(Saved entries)

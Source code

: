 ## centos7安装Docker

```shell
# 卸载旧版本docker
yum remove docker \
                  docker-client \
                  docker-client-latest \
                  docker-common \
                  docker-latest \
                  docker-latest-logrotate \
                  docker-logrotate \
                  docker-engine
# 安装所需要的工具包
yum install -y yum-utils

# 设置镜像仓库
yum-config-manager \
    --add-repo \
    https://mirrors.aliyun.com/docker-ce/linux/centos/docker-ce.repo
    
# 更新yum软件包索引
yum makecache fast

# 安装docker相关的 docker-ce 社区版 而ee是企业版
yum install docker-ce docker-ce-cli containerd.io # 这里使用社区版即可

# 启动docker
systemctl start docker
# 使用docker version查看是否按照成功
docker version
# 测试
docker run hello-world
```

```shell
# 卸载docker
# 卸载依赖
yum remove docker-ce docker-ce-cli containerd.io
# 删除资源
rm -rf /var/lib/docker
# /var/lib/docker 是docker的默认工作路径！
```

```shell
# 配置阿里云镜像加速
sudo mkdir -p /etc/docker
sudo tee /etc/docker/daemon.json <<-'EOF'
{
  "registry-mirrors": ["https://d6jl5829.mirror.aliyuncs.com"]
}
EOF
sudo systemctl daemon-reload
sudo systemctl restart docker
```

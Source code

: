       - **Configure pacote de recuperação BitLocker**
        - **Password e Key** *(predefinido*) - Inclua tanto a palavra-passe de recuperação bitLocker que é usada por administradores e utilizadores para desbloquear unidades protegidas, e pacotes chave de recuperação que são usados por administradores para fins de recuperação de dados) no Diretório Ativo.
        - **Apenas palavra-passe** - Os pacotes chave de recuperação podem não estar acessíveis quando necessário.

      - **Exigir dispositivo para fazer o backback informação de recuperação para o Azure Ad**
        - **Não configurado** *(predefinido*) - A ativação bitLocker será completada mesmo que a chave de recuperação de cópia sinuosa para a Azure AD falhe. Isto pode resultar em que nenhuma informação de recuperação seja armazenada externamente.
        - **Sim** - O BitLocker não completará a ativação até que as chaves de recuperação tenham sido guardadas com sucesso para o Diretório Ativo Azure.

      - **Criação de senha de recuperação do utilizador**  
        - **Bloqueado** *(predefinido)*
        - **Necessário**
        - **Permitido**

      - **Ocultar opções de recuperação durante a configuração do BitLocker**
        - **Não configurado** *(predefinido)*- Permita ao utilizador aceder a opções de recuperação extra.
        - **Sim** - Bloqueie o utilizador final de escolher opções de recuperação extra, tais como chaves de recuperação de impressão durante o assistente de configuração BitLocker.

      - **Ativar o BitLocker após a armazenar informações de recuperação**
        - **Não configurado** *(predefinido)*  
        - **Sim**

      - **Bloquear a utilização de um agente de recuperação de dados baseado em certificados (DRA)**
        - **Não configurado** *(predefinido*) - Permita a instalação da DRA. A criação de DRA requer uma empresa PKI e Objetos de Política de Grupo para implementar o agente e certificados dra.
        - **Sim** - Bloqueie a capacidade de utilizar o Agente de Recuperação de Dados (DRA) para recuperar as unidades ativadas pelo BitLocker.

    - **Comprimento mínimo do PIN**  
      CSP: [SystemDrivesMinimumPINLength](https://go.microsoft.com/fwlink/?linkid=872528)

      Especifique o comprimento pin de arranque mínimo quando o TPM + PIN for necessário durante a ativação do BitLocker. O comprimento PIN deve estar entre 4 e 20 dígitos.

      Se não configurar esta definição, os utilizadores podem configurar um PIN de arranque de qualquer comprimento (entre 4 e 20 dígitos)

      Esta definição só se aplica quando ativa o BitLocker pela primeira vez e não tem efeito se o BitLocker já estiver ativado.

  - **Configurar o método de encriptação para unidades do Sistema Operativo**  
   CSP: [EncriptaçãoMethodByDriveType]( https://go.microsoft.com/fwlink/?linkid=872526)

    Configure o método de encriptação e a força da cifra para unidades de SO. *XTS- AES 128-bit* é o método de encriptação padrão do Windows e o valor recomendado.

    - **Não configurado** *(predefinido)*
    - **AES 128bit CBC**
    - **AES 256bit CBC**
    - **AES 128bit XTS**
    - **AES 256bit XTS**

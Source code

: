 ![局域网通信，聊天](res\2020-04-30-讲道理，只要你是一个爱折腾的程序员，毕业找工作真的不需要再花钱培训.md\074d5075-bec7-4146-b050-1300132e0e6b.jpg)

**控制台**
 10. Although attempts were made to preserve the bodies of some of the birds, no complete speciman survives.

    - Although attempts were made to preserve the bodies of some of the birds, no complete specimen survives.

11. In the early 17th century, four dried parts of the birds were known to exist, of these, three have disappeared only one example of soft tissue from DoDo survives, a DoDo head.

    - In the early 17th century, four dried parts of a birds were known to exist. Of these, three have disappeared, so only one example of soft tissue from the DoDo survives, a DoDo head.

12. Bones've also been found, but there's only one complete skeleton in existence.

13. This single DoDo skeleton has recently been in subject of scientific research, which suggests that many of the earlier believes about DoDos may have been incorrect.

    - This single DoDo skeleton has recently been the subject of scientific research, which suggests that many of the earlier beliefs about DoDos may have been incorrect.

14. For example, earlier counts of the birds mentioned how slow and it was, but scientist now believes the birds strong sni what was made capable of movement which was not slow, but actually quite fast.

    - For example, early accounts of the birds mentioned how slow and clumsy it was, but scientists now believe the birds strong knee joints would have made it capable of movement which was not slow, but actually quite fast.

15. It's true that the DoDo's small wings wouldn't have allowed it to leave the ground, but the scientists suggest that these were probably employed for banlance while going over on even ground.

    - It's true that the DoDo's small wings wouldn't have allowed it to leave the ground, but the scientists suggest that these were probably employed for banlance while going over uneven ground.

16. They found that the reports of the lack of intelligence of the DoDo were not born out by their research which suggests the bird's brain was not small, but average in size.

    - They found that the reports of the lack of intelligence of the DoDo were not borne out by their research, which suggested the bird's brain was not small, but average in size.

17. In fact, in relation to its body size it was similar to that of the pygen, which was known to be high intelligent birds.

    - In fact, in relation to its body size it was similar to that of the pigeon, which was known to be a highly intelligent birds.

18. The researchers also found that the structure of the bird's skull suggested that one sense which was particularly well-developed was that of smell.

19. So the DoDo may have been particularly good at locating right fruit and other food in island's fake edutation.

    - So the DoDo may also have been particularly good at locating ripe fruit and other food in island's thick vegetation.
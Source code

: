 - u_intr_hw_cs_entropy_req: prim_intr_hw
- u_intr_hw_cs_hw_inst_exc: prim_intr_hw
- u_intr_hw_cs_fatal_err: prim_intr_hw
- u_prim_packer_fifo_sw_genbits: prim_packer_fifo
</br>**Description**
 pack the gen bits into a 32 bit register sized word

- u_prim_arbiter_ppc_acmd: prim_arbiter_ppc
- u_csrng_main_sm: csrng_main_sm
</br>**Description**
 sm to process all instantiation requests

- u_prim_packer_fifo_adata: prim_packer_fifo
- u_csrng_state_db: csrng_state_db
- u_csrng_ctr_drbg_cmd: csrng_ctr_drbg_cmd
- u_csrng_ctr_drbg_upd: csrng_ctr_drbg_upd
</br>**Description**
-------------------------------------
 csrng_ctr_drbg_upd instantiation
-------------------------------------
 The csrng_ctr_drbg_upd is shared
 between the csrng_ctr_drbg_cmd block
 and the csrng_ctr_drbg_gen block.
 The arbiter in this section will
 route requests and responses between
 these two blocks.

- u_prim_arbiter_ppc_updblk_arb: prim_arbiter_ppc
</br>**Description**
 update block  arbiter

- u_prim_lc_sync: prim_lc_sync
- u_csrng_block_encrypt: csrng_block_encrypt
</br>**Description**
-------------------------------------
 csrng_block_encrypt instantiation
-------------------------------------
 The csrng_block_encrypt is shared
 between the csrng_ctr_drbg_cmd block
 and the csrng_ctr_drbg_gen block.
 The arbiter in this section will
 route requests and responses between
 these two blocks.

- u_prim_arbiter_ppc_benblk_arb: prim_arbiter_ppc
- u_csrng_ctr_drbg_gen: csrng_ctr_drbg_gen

#### Exercise goal
Go over the records above and tally each line that includes "locating". Give the total by itself.

#### Completed exercise
2